◆ What you should do: Your answer should consist of each line below that contains the string "given".

◆ Source records:
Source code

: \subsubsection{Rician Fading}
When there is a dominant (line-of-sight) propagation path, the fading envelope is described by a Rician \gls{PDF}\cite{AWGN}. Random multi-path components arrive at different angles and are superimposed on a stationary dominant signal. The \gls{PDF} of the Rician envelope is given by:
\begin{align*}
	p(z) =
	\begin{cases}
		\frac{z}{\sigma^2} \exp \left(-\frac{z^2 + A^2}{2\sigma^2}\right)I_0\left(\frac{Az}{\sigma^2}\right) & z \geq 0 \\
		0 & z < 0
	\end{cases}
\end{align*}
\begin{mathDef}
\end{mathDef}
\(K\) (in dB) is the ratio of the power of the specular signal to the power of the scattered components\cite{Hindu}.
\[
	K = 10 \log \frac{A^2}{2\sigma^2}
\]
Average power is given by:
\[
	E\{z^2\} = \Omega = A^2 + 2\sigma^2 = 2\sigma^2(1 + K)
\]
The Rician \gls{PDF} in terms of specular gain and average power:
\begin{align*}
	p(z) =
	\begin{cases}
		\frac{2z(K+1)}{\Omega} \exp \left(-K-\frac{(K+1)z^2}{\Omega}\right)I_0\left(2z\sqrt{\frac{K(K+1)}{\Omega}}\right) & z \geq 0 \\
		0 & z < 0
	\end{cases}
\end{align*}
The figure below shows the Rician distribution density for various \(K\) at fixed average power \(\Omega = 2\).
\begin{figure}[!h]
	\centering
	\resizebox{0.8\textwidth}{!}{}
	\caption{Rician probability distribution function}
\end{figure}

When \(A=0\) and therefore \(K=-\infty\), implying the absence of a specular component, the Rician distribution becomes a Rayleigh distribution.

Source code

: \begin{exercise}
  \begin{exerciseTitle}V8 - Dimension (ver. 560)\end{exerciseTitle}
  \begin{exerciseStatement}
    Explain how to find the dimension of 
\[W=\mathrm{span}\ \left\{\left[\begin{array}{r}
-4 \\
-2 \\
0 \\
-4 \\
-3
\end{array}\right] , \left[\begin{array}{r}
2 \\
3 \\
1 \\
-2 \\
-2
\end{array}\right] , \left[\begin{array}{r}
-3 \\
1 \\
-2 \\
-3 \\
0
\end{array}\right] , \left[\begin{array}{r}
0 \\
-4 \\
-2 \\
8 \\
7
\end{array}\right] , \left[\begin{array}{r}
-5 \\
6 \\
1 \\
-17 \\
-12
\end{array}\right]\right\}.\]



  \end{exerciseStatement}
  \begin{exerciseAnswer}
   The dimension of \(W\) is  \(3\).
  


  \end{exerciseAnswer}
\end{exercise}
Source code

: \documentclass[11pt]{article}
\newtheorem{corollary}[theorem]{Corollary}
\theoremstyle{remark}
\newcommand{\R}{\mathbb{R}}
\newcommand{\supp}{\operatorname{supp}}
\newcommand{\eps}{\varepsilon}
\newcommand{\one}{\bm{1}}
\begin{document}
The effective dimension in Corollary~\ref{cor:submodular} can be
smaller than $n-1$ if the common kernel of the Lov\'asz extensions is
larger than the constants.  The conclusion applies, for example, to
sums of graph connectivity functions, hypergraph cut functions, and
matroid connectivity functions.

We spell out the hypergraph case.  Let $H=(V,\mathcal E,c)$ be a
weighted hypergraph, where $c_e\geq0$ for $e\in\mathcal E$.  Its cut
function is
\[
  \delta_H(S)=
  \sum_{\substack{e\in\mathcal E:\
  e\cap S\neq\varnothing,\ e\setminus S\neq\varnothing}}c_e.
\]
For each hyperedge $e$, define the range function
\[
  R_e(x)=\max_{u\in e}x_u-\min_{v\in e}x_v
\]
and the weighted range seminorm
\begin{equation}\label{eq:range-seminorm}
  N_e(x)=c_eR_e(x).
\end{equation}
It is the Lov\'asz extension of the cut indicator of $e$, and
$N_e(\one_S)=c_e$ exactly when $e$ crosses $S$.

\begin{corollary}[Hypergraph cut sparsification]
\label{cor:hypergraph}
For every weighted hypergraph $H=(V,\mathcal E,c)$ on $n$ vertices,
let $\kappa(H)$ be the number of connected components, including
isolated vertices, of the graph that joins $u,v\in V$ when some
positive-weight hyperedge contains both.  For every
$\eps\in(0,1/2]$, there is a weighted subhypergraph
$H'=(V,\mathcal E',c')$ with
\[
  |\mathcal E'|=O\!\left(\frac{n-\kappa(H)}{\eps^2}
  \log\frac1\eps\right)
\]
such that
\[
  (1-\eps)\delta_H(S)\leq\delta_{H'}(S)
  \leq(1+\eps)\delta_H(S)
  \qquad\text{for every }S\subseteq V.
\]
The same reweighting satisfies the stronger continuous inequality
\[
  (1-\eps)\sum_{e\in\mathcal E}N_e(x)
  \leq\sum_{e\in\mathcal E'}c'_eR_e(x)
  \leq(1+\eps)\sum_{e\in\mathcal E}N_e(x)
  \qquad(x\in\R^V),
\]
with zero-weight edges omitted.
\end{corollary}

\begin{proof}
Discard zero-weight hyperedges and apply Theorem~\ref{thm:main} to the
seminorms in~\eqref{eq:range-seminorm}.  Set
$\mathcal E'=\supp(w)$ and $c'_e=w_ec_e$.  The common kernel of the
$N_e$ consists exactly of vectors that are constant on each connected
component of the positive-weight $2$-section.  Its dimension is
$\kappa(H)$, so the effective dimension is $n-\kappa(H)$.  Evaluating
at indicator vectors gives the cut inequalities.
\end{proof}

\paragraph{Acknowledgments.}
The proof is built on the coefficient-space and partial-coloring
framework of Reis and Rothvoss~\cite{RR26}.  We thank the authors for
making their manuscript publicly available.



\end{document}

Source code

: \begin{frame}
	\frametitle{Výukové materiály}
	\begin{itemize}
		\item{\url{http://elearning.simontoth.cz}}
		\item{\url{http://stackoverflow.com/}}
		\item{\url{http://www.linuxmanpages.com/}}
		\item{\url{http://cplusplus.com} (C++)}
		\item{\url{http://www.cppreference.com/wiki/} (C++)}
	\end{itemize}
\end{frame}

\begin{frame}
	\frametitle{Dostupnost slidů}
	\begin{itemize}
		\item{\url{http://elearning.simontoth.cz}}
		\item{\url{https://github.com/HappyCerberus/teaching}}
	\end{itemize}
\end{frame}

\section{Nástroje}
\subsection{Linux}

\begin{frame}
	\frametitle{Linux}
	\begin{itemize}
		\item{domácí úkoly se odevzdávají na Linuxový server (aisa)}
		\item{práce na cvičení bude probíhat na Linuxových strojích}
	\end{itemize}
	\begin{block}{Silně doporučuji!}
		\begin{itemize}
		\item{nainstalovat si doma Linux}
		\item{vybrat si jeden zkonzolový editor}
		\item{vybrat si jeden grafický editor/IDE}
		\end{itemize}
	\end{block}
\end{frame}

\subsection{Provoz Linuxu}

◆ Task solution:
When there is a dominant (line-of-sight) propagation path, the fading envelope is described by a Rician \gls{PDF}\cite{AWGN}. Random multi-path components arrive at different angles and are superimposed on a stationary dominant signal. The \gls{PDF} of the Rician envelope is given by:
Average power is given by:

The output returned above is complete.